• [Supplied information]
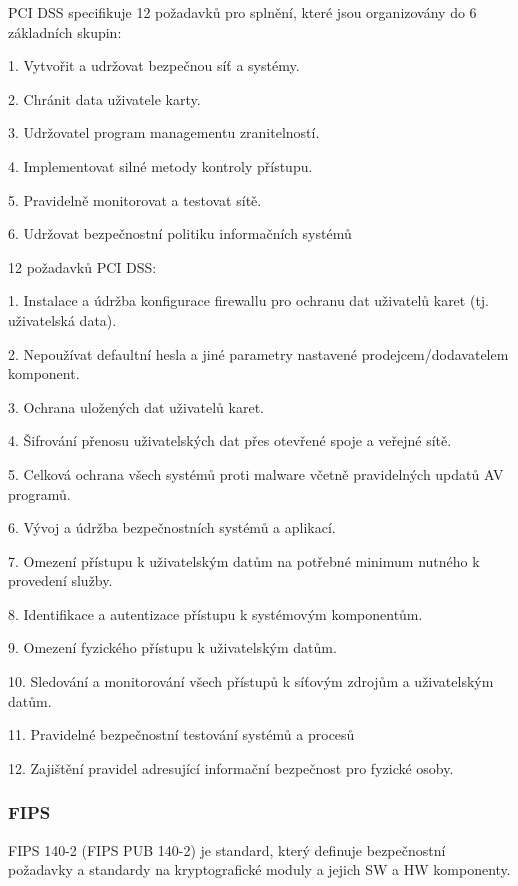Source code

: PCI DSS specifikuje 12 požadavků pro splnění, které jsou organizovány do 6 základních skupin:

1. Vytvořit a udržovat bezpečnou síť a systémy.

2. Chránit data uživatele karty.

3. Udržovatel program managementu zranitelností.

4. Implementovat silné metody kontroly přístupu.

5. Pravidelně monitorovat a testovat sítě.

6. Udržovat bezpečnostní politiku informačních systémů

12 požadavků PCI DSS:

1. Instalace a údržba konfigurace firewallu pro ochranu dat uživatelů karet (tj. uživatelská data).

2. Nepoužívat defaultní hesla a jiné parametry nastavené prodejcem/dodavatelem komponent.

3. Ochrana uložených dat uživatelů karet.

4. Šifrování přenosu uživatelských dat přes otevřené spoje a veřejné sítě.

5. Celková ochrana všech systémů proti malware včetně pravidelných updatů AV programů.

6. Vývoj a údržba bezpečnostních systémů a aplikací.

7. Omezení přístupu k uživatelským datům na potřebné minimum nutného k provedení služby.

8. Identifikace a autentizace přístupu k systémovým komponentům.

9. Omezení fyzického přístupu k uživatelským datům.

10. Sledování a monitorování všech přístupů k síťovým zdrojům a uživatelským datům.

11. Pravidelné bezpečnostní testování systémů a procesů

12. Zajištění pravidel adresující informační bezpečnost pro fyzické osoby. 

\subsubsection{FIPS}
FIPS 140-2 (FIPS PUB 140-2) je standard, který definuje bezpečnostní požadavky a standardy na kryptografické moduly a jejich SW a HW komponenty.

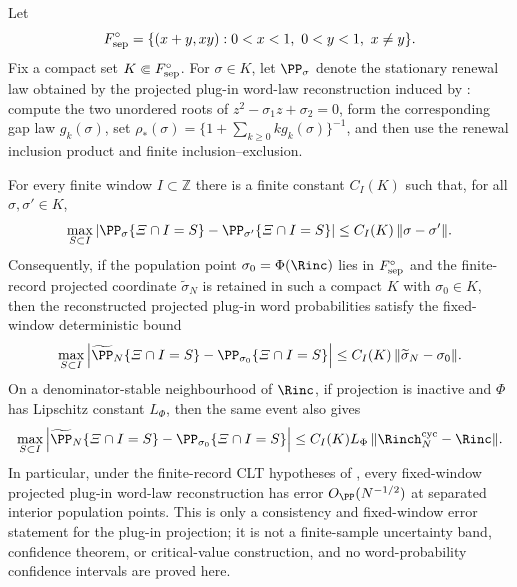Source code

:\begin{lemma}\label{lem:projected-complete-law-fixed-window-error-main}
Let
\[
F_{\rm sep}^{\circ}
=\{(x+y,xy):0<x<1,\ 0<y<1,\ x\ne y\}.
\]
Fix a compact set \(K\Subset F_{\rm sep}^{\circ}\).  For
\(\sigma\in K\), let \(\PP_\sigma\) denote the stationary renewal law
obtained by the projected plug-in word-law reconstruction induced by
: compute the two
unordered roots of \(z^2-\sigma_1z+\sigma_2=0\), form the corresponding
gap law \(g_k(\sigma)\), set
\(\rho_*(\sigma)=\{1+\sum_{k\ge0}k g_k(\sigma)\}^{-1}\), and then use the
renewal inclusion product and finite inclusion--exclusion.

For every finite window \(I\subset\mathbb Z\) there is a finite constant
\(C_I(K)\) such that, for all \(\sigma,\sigma'\in K\),
\begin{equation}\label{eq:projected-complete-law-fixed-window-lipschitz-main}
\max_{S\subset I}
\left|\PP_\sigma\{\varXi\cap I=S\}
      -\PP_{\sigma'}\{\varXi\cap I=S\}\right|
\le C_I(K)\,\|\sigma-\sigma'\| .
\end{equation}
Consequently, if the population point \(\sigma_0=\Phi(\Rinc)\) lies in
\(F_{\rm sep}^{\circ}\) and the finite-record projected coordinate
\(\widetilde\sigma_N\) is retained in such a compact \(K\) with
\(\sigma_0\in K\), then the reconstructed projected plug-in word probabilities
satisfy the fixed-window deterministic bound
\begin{equation}\label{eq:finite-record-projected-word-error-bound-main}
\max_{S\subset I}
\left|\widetilde\PP_N\{\varXi\cap I=S\}
      -\PP_{\sigma_0}\{\varXi\cap I=S\}\right|
\le C_I(K)\,\|\widetilde\sigma_N-\sigma_0\|.
\end{equation}
On a denominator-stable neighbourhood of \(\Rinc\), if projection is inactive and
\(\Phi\) has Lipschitz constant \(L_\Phi\), then the same event also gives
\[
\max_{S\subset I}
\left|\widetilde\PP_N\{\varXi\cap I=S\}
      -\PP_{\sigma_0}\{\varXi\cap I=S\}\right|
\le C_I(K)L_\Phi\,\|\Rinch_N^{\mathrm{cyc}}-\Rinc\|.
\]
In particular, under the finite-record CLT hypotheses of
, every fixed-window projected
plug-in word-law reconstruction has error \(O_{\PP}(N^{-1/2})\) at separated
interior population points.  This is only a consistency and fixed-window error
statement for the plug-in projection; it is not a finite-sample uncertainty
band, confidence theorem, or critical-value construction, and no
word-probability confidence intervals are proved here.
\end{lemma}

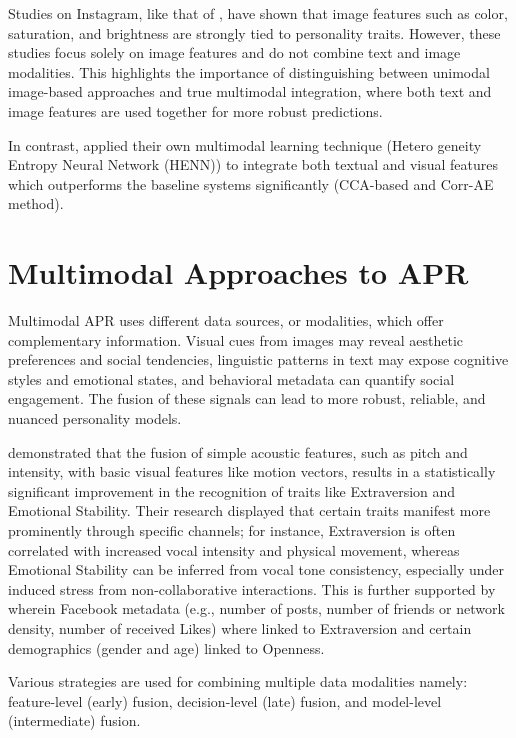 Studies on Instagram, like that of \citet{ferwerda2016}, have shown that image features such as color, saturation, and brightness are strongly tied to personality traits. However, these studies focus solely on image features and do not combine text and image modalities. This highlights the importance of distinguishing between unimodal image-based approaches and true multimodal integration, where both text and image features are used together for more robust predictions.

In contrast, \citet{Xianyu2016} applied their own multimodal learning technique (Hetero
geneity Entropy Neural Network (HENN)) to integrate both textual and visual features which outperforms the baseline systems significantly (CCA-based and Corr-AE method).

\section{Multimodal Approaches to APR}
\label{sec: MMApproaches}
Multimodal APR uses different data sources, or modalities, which offer complementary information. Visual cues from images may reveal aesthetic preferences and social tendencies, linguistic patterns in text may expose cognitive styles and emotional states, and behavioral metadata can quantify social engagement. The fusion of these signals can lead to more robust, reliable, and nuanced personality models.

\cite{batrinca_multimodal_2016} demonstrated that the fusion of simple acoustic features, such as pitch and intensity, with basic visual features like motion vectors, results in a statistically significant improvement in the recognition of traits like Extraversion and Emotional Stability. Their research displayed that certain traits manifest more prominently through specific channels; for instance, Extraversion is often correlated with increased vocal intensity and physical movement, whereas Emotional Stability can be inferred from vocal tone consistency, especially under induced stress from non-collaborative interactions. This is further supported by \cite{azucar_predicting_2018} wherein Facebook metadata (e.g., number of posts, number of
friends or network density, number of received Likes) where linked to Extraversion and certain demographics (gender and age) linked to Openness.

Various strategies are used for combining multiple data modalities namely: feature-level (early) fusion, decision-level (late) fusion, and model-level (intermediate) fusion.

• [Goal of the exercise]
Every line of the records above where the string "then" is found should be copied.

• [Your response]
\(\rho_*(\sigma)=\{1+\sum_{k\ge0}k g_k(\sigma)\}^{-1}\), and then use the
\(\sigma_0\in K\), then the reconstructed projected plug-in word probabilities
\(\Phi\) has Lipschitz constant \(L_\Phi\), then the same event also gives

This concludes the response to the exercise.